2026年1月20日
芝浦工大、JAXA宇宙戦略基金事業に参画 1億2千万人規模の社会シミュレーションを3Dで可視化
芝浦工業大学は16日、連携機関として参画する技術開発課題が、宇宙航空研究開発機構(JAXA)の宇宙戦略基金事業(第二期)に採択されたと発表した。
同事業では、防災と社会シミュレーションを専門とするシステム理工学部・市川学教授(社会システム科学研究室)の知見を生かし、日本全体約1億2千万人の人の行動を再現する大規模社会シミュレーションを、3Dデジタルツイン上で可視化する技術開発を担う。災害発生時の被害状況や人の動きを直感的に把握できる環境を整えることで、自治体や防災関係機関の迅速な意思決定支援を目指す。
同教授の研究室では、日本全国の人口構成や社会統計データを基に定義された約1億2千万人分の「エージェント(人の行動主体)」が意思決定を行う社会シミュレーター「デジタルツインジャパン(D2J)」を開発してきた。このD2Jを活用し、従来はテキスト情報として提供されていたシミュレーション結果を、3次元空間上で直感的に理解できる形へと発展させる。

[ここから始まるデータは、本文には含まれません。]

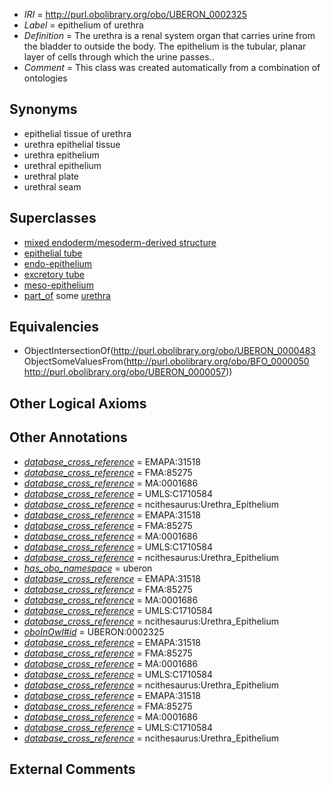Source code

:  * *IRI* = http://purl.obolibrary.org/obo/UBERON_0002325
 * *Label* = epithelium of urethra
 * *Definition* = The urethra is a renal system organ that carries urine from the bladder to outside the body. The epithelium is the tubular, planar layer of cells through which the urine passes..
 * *Comment* = This class was created automatically from a combination of ontologies

## Synonyms

 * epithelial tissue of urethra
 * urethra epithelial tissue
 * urethra epithelium
 * urethral epithelium
 * urethral plate
 * urethral seam

## Superclasses

 * [mixed endoderm/mesoderm-derived structure](../../UBERON/77/UBERON_0000077.md)
 * [epithelial tube](../../UBERON/14/UBERON_0003914.md)
 * [endo-epithelium](../../UBERON/11/UBERON_0005911.md)
 * [excretory tube](../../UBERON/55/UBERON_0006555.md)
 * [meso-epithelium](../../UBERON/75/UBERON_0012275.md)
 * [part_of](../../BFO/50/BFO_0000050.md) some [urethra](../../UBERON/57/UBERON_0000057.md)

## Equivalencies

 * ObjectIntersectionOf(<http://purl.obolibrary.org/obo/UBERON_0000483> ObjectSomeValuesFrom(<http://purl.obolibrary.org/obo/BFO_0000050> <http://purl.obolibrary.org/obo/UBERON_0000057>))

## Other Logical Axioms


## Other Annotations

 * *[database_cross_reference](../../ef/oboInOwl#hasDbXref.md)* = EMAPA:31518
 * *[database_cross_reference](../../ef/oboInOwl#hasDbXref.md)* = FMA:85275
 * *[database_cross_reference](../../ef/oboInOwl#hasDbXref.md)* = MA:0001686
 * *[database_cross_reference](../../ef/oboInOwl#hasDbXref.md)* = UMLS:C1710584
 * *[database_cross_reference](../../ef/oboInOwl#hasDbXref.md)* = ncithesaurus:Urethra_Epithelium
 * *[database_cross_reference](../../ef/oboInOwl#hasDbXref.md)* = EMAPA:31518
 * *[database_cross_reference](../../ef/oboInOwl#hasDbXref.md)* = FMA:85275
 * *[database_cross_reference](../../ef/oboInOwl#hasDbXref.md)* = MA:0001686
 * *[database_cross_reference](../../ef/oboInOwl#hasDbXref.md)* = UMLS:C1710584
 * *[database_cross_reference](../../ef/oboInOwl#hasDbXref.md)* = ncithesaurus:Urethra_Epithelium
 * *[has_obo_namespace](../../ce/oboInOwl#hasOBONamespace.md)* = uberon
 * *[database_cross_reference](../../ef/oboInOwl#hasDbXref.md)* = EMAPA:31518
 * *[database_cross_reference](../../ef/oboInOwl#hasDbXref.md)* = FMA:85275
 * *[database_cross_reference](../../ef/oboInOwl#hasDbXref.md)* = MA:0001686
 * *[database_cross_reference](../../ef/oboInOwl#hasDbXref.md)* = UMLS:C1710584
 * *[database_cross_reference](../../ef/oboInOwl#hasDbXref.md)* = ncithesaurus:Urethra_Epithelium
 * *[oboInOwl#id](../../id/oboInOwl#id.md)* = UBERON:0002325
 * *[database_cross_reference](../../ef/oboInOwl#hasDbXref.md)* = EMAPA:31518
 * *[database_cross_reference](../../ef/oboInOwl#hasDbXref.md)* = FMA:85275
 * *[database_cross_reference](../../ef/oboInOwl#hasDbXref.md)* = MA:0001686
 * *[database_cross_reference](../../ef/oboInOwl#hasDbXref.md)* = UMLS:C1710584
 * *[database_cross_reference](../../ef/oboInOwl#hasDbXref.md)* = ncithesaurus:Urethra_Epithelium
 * *[database_cross_reference](../../ef/oboInOwl#hasDbXref.md)* = EMAPA:31518
 * *[database_cross_reference](../../ef/oboInOwl#hasDbXref.md)* = FMA:85275
 * *[database_cross_reference](../../ef/oboInOwl#hasDbXref.md)* = MA:0001686
 * *[database_cross_reference](../../ef/oboInOwl#hasDbXref.md)* = UMLS:C1710584
 * *[database_cross_reference](../../ef/oboInOwl#hasDbXref.md)* = ncithesaurus:Urethra_Epithelium

## External Comments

この規模で社会全体の行動を再現するシミュレーターは世界的にも例が少なく、さらに衛星観測データと連携することで、災害発生直後の状況変化をデジタルツイン上に即時反映できる。これにより、避難行動や被害拡大の予測、対応方針の検討など、防災対応を多角的に支援する基盤の構築を目指す。
宇宙戦略基金事業(第二期)の「地球環境衛星データ利用の加速に向けた先端技術」分野に位置づけられ、技術開発課題名は「フェーズフリー防災対応AI衛星観測指揮とマルチモーダル3Dデジタルツイン基盤開発」。
宇宙戦略基金事業は、JAXAに設置された基金を活用し、民間企業や大学などが複数年度にわたり研究開発に取り組むことを支援する制度で、内閣府をはじめとする関係府省が連携して実施している。